» Your assignment:
The answer must be an exact copy of the records, with no pictures in it.
----
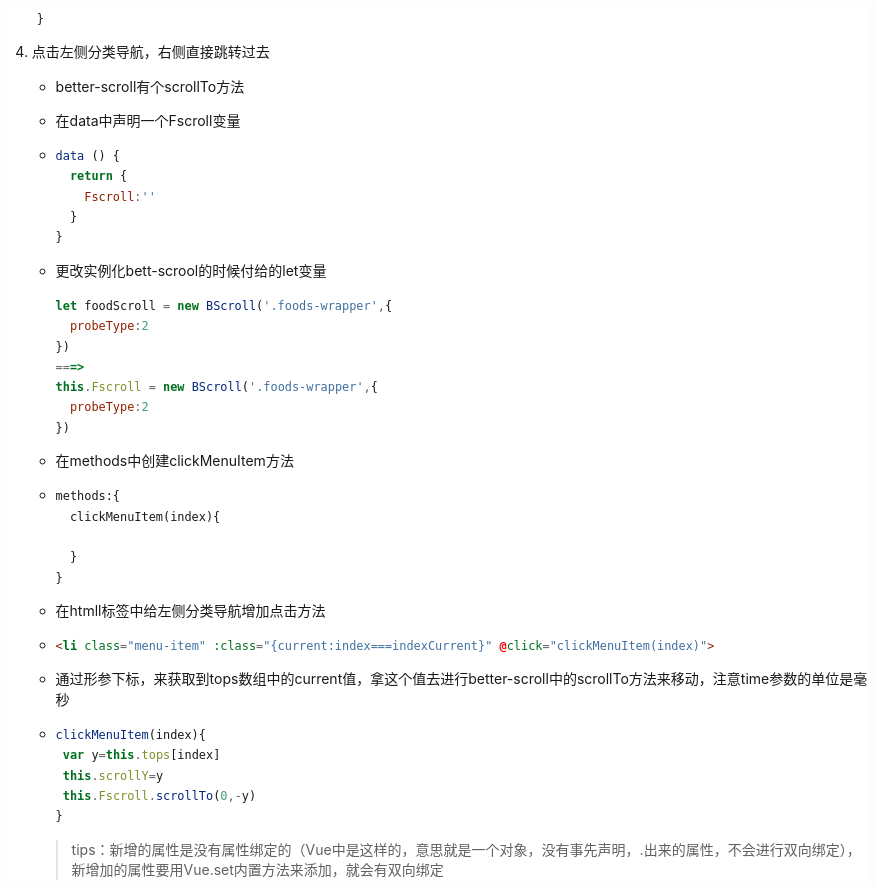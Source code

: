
   ```js
      }
  ```

4. 点击左侧分类导航，右侧直接跳转过去

   - better-scroll有个scrollTo方法

   - 在data中声明一个Fscroll变量

   - ```js
     data () {
       return {
         Fscroll:''
       }
     }
     ```

   - 更改实例化bett-scrool的时候付给的let变量

     ```js
     let foodScroll = new BScroll('.foods-wrapper',{
       probeType:2
     })
     ===>
     this.Fscroll = new BScroll('.foods-wrapper',{
       probeType:2
     })
     ```

   - 在methods中创建clickMenuItem方法

   - ```
     methods:{
       clickMenuItem(index){
           
       }
     }
     
     ```

   - 在htmll标签中给左侧分类导航增加点击方法

   - ```html
     <li class="menu-item" :class="{current:index===indexCurrent}" @click="clickMenuItem(index)">
     ```

   - 通过形参下标，来获取到tops数组中的current值，拿这个值去进行better-scroll中的scrollTo方法来移动，注意time参数的单位是毫秒

   - ```js
     clickMenuItem(index){
      var y=this.tops[index]
      this.scrollY=y
      this.Fscroll.scrollTo(0,-y)
     }
     ```

   > tips：新增的属性是没有属性绑定的（Vue中是这样的，意思就是一个对象，没有事先声明，.出来的属性，不会进行双向绑定），新增加的属性要用Vue.set内置方法来添加，就会有双向绑定
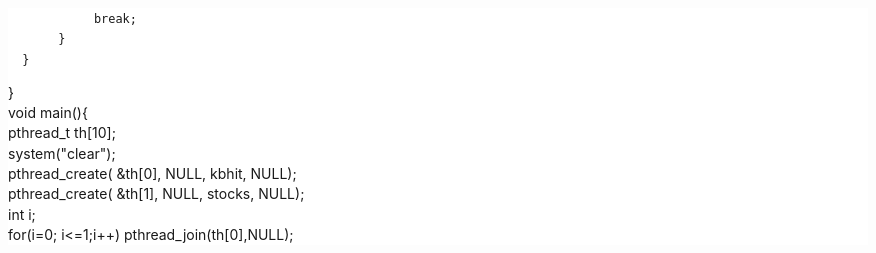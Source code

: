                 break;  
           }  
      }  
 }  
 void main(){       
      pthread_t th[10];  
      system("clear");  
      pthread_create( &amp;th[0], NULL, kbhit, NULL);  
      pthread_create( &amp;th[1], NULL, stocks, NULL);  
      int i;  
      for(i=0; i&lt;=1;i++) pthread_join(th[0],NULL);  
</code></pre>
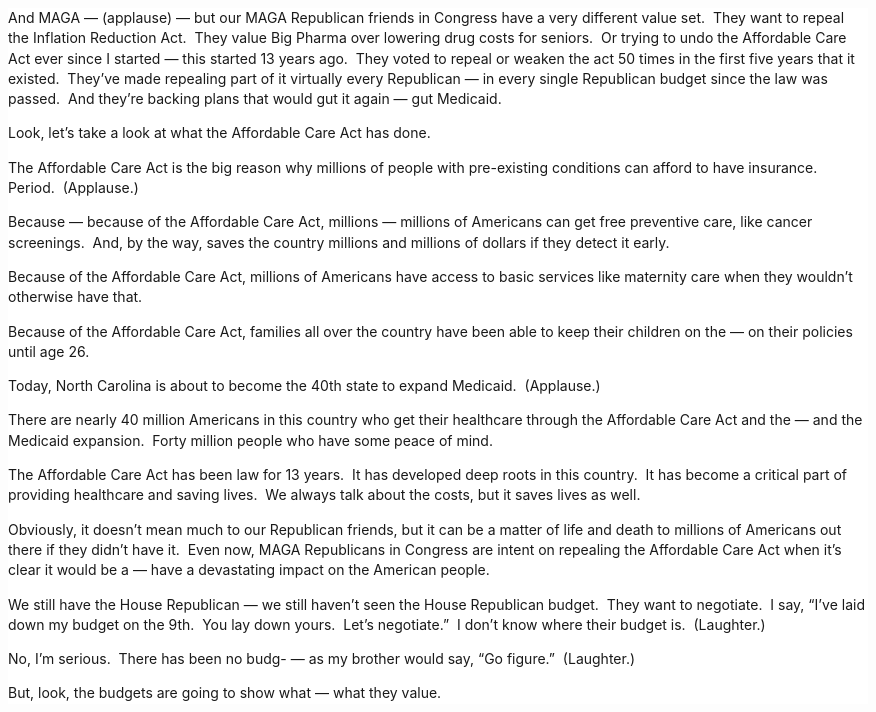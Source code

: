 And MAGA — (applause) — but our MAGA Republican friends in Congress have
a very different value set.  They want to repeal the Inflation Reduction
Act.  They value Big Pharma over lowering drug costs for seniors.  Or
trying to undo the Affordable Care Act ever since I started — this
started 13 years ago.  They voted to repeal or weaken the act 50 times
in the first five years that it existed.  They’ve made repealing part of
it virtually every Republican — in every single Republican budget since
the law was passed.  And they’re backing plans that would gut it again —
gut Medicaid.  
  
Look, let’s take a look at what the Affordable Care Act has done.  
  
The Affordable Care Act is the big reason why millions of people with
pre-existing conditions can afford to have insurance.  Period. 
(Applause.)   
  
Because — because of the Affordable Care Act, millions — millions of
Americans can get free preventive care, like cancer screenings.  And, by
the way, saves the country millions and millions of dollars if they
detect it early.  
  
Because of the Affordable Care Act, millions of Americans have access to
basic services like maternity care when they wouldn’t otherwise have
that.  
  
Because of the Affordable Care Act, families all over the country have
been able to keep their children on the — on their policies until age
26.  
  
Today, North Carolina is about to become the 40th state to expand
Medicaid.  (Applause.)  
  
There are nearly 40 million Americans in this country who get their
healthcare through the Affordable Care Act and the — and the Medicaid
expansion.  Forty million people who have some peace of mind.  
  
The Affordable Care Act has been law for 13 years.  It has developed
deep roots in this country.  It has become a critical part of providing
healthcare and saving lives.  We always talk about the costs, but it
saves lives as well.  
  
Obviously, it doesn’t mean much to our Republican friends, but it can be
a matter of life and death to millions of Americans out there if they
didn’t have it.  Even now, MAGA Republicans in Congress are intent on
repealing the Affordable Care Act when it’s clear it would be a — have a
devastating impact on the American people.  
  
We still have the House Republican — we still haven’t seen the House
Republican budget.  They want to negotiate.  I say, “I’ve laid down my
budget on the 9th.  You lay down yours.  Let’s negotiate.”  I don’t know
where their budget is.  (Laughter.)  
  
No, I’m serious.  There has been no budg- — as my brother would say, “Go
figure.”  (Laughter.)  
  
But, look, the budgets are going to show what — what they value.  
  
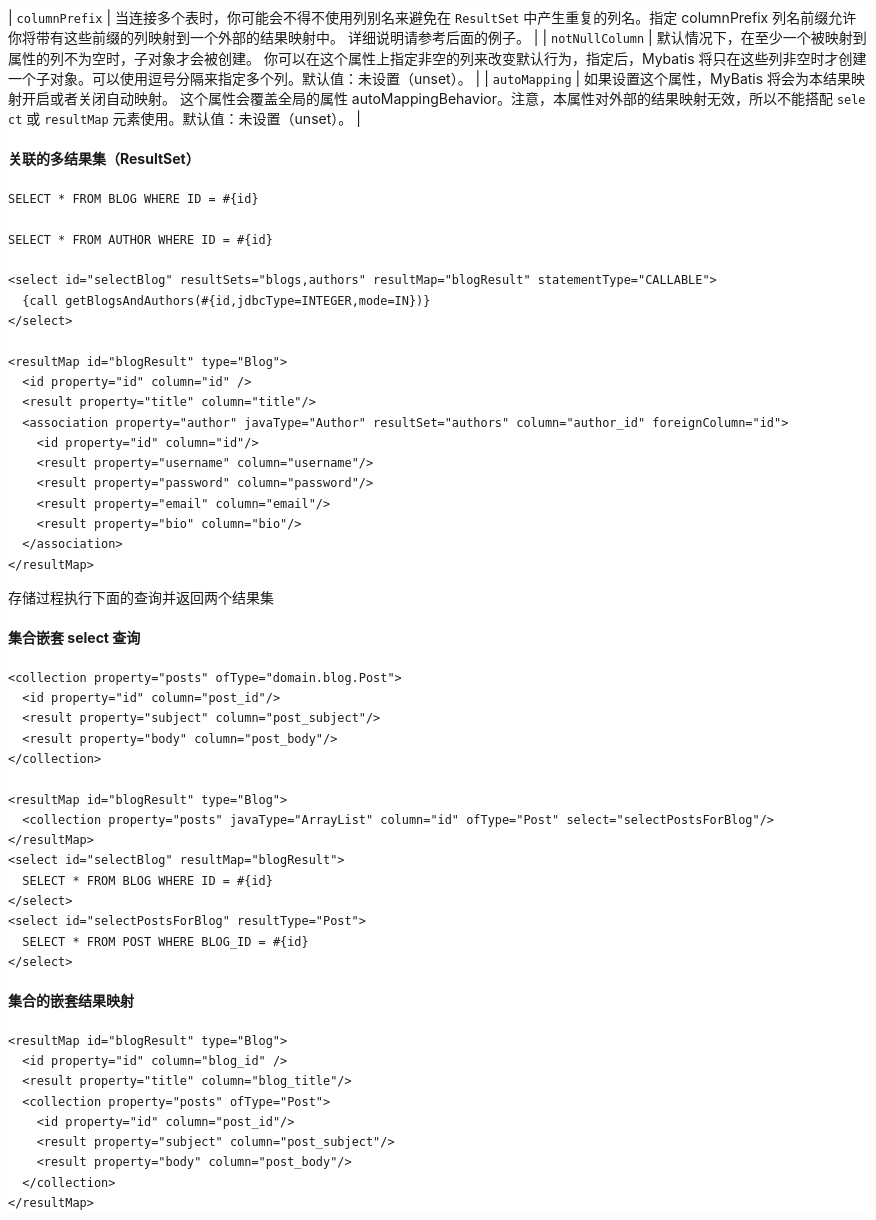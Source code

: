 | `columnPrefix`  | 当连接多个表时，你可能会不得不使用列别名来避免在 `ResultSet` 中产生重复的列名。指定 columnPrefix 列名前缀允许你将带有这些前缀的列映射到一个外部的结果映射中。 详细说明请参考后面的例子。                                                                                                                                                           |
| `notNullColumn` | 默认情况下，在至少一个被映射到属性的列不为空时，子对象才会被创建。 你可以在这个属性上指定非空的列来改变默认行为，指定后，Mybatis 将只在这些列非空时才创建一个子对象。可以使用逗号分隔来指定多个列。默认值：未设置（unset）。                                                                                                                       |
| `autoMapping`   | 如果设置这个属性，MyBatis 将会为本结果映射开启或者关闭自动映射。 这个属性会覆盖全局的属性 autoMappingBehavior。注意，本属性对外部的结果映射无效，所以不能搭配 `select` 或 `resultMap` 元素使用。默认值：未设置（unset）。                                                                                                                          |

#### 关联的多结果集（ResultSet）

```
SELECT * FROM BLOG WHERE ID = #{id}

SELECT * FROM AUTHOR WHERE ID = #{id}

<select id="selectBlog" resultSets="blogs,authors" resultMap="blogResult" statementType="CALLABLE">
  {call getBlogsAndAuthors(#{id,jdbcType=INTEGER,mode=IN})}
</select>

<resultMap id="blogResult" type="Blog">
  <id property="id" column="id" />
  <result property="title" column="title"/>
  <association property="author" javaType="Author" resultSet="authors" column="author_id" foreignColumn="id">
    <id property="id" column="id"/>
    <result property="username" column="username"/>
    <result property="password" column="password"/>
    <result property="email" column="email"/>
    <result property="bio" column="bio"/>
  </association>
</resultMap>
```

存储过程执行下面的查询并返回两个结果集

#### 集合嵌套 select 查询

```
<collection property="posts" ofType="domain.blog.Post">
  <id property="id" column="post_id"/>
  <result property="subject" column="post_subject"/>
  <result property="body" column="post_body"/>
</collection>

<resultMap id="blogResult" type="Blog">
  <collection property="posts" javaType="ArrayList" column="id" ofType="Post" select="selectPostsForBlog"/>
</resultMap>
<select id="selectBlog" resultMap="blogResult">
  SELECT * FROM BLOG WHERE ID = #{id}
</select>
<select id="selectPostsForBlog" resultType="Post">
  SELECT * FROM POST WHERE BLOG_ID = #{id}
</select>
```

#### 集合的嵌套结果映射

```
<resultMap id="blogResult" type="Blog">
  <id property="id" column="blog_id" />
  <result property="title" column="blog_title"/>
  <collection property="posts" ofType="Post">
    <id property="id" column="post_id"/>
    <result property="subject" column="post_subject"/>
    <result property="body" column="post_body"/>
  </collection>
</resultMap>
```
----
» Problem solution:
Source code

:
   ```js
      }
  ```

4. 点击左侧分类导航，右侧直接跳转过去

   - better-scroll有个scrollTo方法

   - 在data中声明一个Fscroll变量

   - ```js
     data () {
       return {
         Fscroll:''
       }
     }
     ```

   - 更改实例化bett-scrool的时候付给的let变量

     ```js
     let foodScroll = new BScroll('.foods-wrapper',{
       probeType:2
     })
     ===>
     this.Fscroll = new BScroll('.foods-wrapper',{
       probeType:2
     })
     ```

   - 在methods中创建clickMenuItem方法

   - ```
     methods:{
       clickMenuItem(index){
           
       }
     }
     
     ```

   - 在htmll标签中给左侧分类导航增加点击方法

   - ```html
     <li class="menu-item" :class="{current:index===indexCurrent}" @click="clickMenuItem(index)">
     ```

   - 通过形参下标，来获取到tops数组中的current值，拿这个值去进行better-scroll中的scrollTo方法来移动，注意time参数的单位是毫秒

   - ```js
     clickMenuItem(index){
      var y=this.tops[index]
      this.scrollY=y
      this.Fscroll.scrollTo(0,-y)
     }
     ```

   > tips：新增的属性是没有属性绑定的（Vue中是这样的，意思就是一个对象，没有事先声明，.出来的属性，不会进行双向绑定），新增加的属性要用Vue.set内置方法来添加，就会有双向绑定
Source code

:                 break;  
           }  
      }  
 }  
 void main(){       
      pthread_t th[10];  
      system("clear");  
      pthread_create( &amp;th[0], NULL, kbhit, NULL);  
      pthread_create( &amp;th[1], NULL, stocks, NULL);  
      int i;  
      for(i=0; i&lt;=1;i++) pthread_join(th[0],NULL);  
</code></pre>
Source code

: And MAGA — (applause) — but our MAGA Republican friends in Congress have
a very different value set.  They want to repeal the Inflation Reduction
Act.  They value Big Pharma over lowering drug costs for seniors.  Or
trying to undo the Affordable Care Act ever since I started — this
started 13 years ago.  They voted to repeal or weaken the act 50 times
in the first five years that it existed.  They’ve made repealing part of
it virtually every Republican — in every single Republican budget since
the law was passed.  And they’re backing plans that would gut it again —
gut Medicaid.  
  
Look, let’s take a look at what the Affordable Care Act has done.  
  
The Affordable Care Act is the big reason why millions of people with
pre-existing conditions can afford to have insurance.  Period. 
(Applause.)   
  
Because — because of the Affordable Care Act, millions — millions of
Americans can get free preventive care, like cancer screenings.  And, by
the way, saves the country millions and millions of dollars if they
detect it early.  
  
Because of the Affordable Care Act, millions of Americans have access to
basic services like maternity care when they wouldn’t otherwise have
that.  
  
Because of the Affordable Care Act, families all over the country have
been able to keep their children on the — on their policies until age
26.  
  
Today, North Carolina is about to become the 40th state to expand
Medicaid.  (Applause.)  
  
There are nearly 40 million Americans in this country who get their
healthcare through the Affordable Care Act and the — and the Medicaid
expansion.  Forty million people who have some peace of mind.  
  
The Affordable Care Act has been law for 13 years.  It has developed
deep roots in this country.  It has become a critical part of providing
healthcare and saving lives.  We always talk about the costs, but it
saves lives as well.  
  
Obviously, it doesn’t mean much to our Republican friends, but it can be
a matter of life and death to millions of Americans out there if they
didn’t have it.  Even now, MAGA Republicans in Congress are intent on
repealing the Affordable Care Act when it’s clear it would be a — have a
devastating impact on the American people.  
  
We still have the House Republican — we still haven’t seen the House
Republican budget.  They want to negotiate.  I say, “I’ve laid down my
budget on the 9th.  You lay down yours.  Let’s negotiate.”  I don’t know
where their budget is.  (Laughter.)  
  
No, I’m serious.  There has been no budg- — as my brother would say, “Go
figure.”  (Laughter.)  
  
But, look, the budgets are going to show what — what they value.  
  
Source code

: | `columnPrefix`  | 当连接多个表时，你可能会不得不使用列别名来避免在 `ResultSet` 中产生重复的列名。指定 columnPrefix 列名前缀允许你将带有这些前缀的列映射到一个外部的结果映射中。 详细说明请参考后面的例子。                                                                                                                                                           |
| `notNullColumn` | 默认情况下，在至少一个被映射到属性的列不为空时，子对象才会被创建。 你可以在这个属性上指定非空的列来改变默认行为，指定后，Mybatis 将只在这些列非空时才创建一个子对象。可以使用逗号分隔来指定多个列。默认值：未设置（unset）。                                                                                                                       |
| `autoMapping`   | 如果设置这个属性，MyBatis 将会为本结果映射开启或者关闭自动映射。 这个属性会覆盖全局的属性 autoMappingBehavior。注意，本属性对外部的结果映射无效，所以不能搭配 `select` 或 `resultMap` 元素使用。默认值：未设置（unset）。                                                                                                                          |

#### 关联的多结果集（ResultSet）

```
SELECT * FROM BLOG WHERE ID = #{id}

SELECT * FROM AUTHOR WHERE ID = #{id}

<select id="selectBlog" resultSets="blogs,authors" resultMap="blogResult" statementType="CALLABLE">
  {call getBlogsAndAuthors(#{id,jdbcType=INTEGER,mode=IN})}
</select>

<resultMap id="blogResult" type="Blog">
  <id property="id" column="id" />
  <result property="title" column="title"/>
  <association property="author" javaType="Author" resultSet="authors" column="author_id" foreignColumn="id">
    <id property="id" column="id"/>
    <result property="username" column="username"/>
    <result property="password" column="password"/>
    <result property="email" column="email"/>
    <result property="bio" column="bio"/>
  </association>
</resultMap>
```

存储过程执行下面的查询并返回两个结果集

#### 集合嵌套 select 查询

```
<collection property="posts" ofType="domain.blog.Post">
  <id property="id" column="post_id"/>
  <result property="subject" column="post_subject"/>
  <result property="body" column="post_body"/>
</collection>

<resultMap id="blogResult" type="Blog">
  <collection property="posts" javaType="ArrayList" column="id" ofType="Post" select="selectPostsForBlog"/>
</resultMap>
<select id="selectBlog" resultMap="blogResult">
  SELECT * FROM BLOG WHERE ID = #{id}
</select>
<select id="selectPostsForBlog" resultType="Post">
  SELECT * FROM POST WHERE BLOG_ID = #{id}
</select>
```

#### 集合的嵌套结果映射

```
<resultMap id="blogResult" type="Blog">
  <id property="id" column="blog_id" />
  <result property="title" column="blog_title"/>
  <collection property="posts" ofType="Post">
    <id property="id" column="post_id"/>
    <result property="subject" column="post_subject"/>
    <result property="body" column="post_body"/>
  </collection>
</resultMap>
```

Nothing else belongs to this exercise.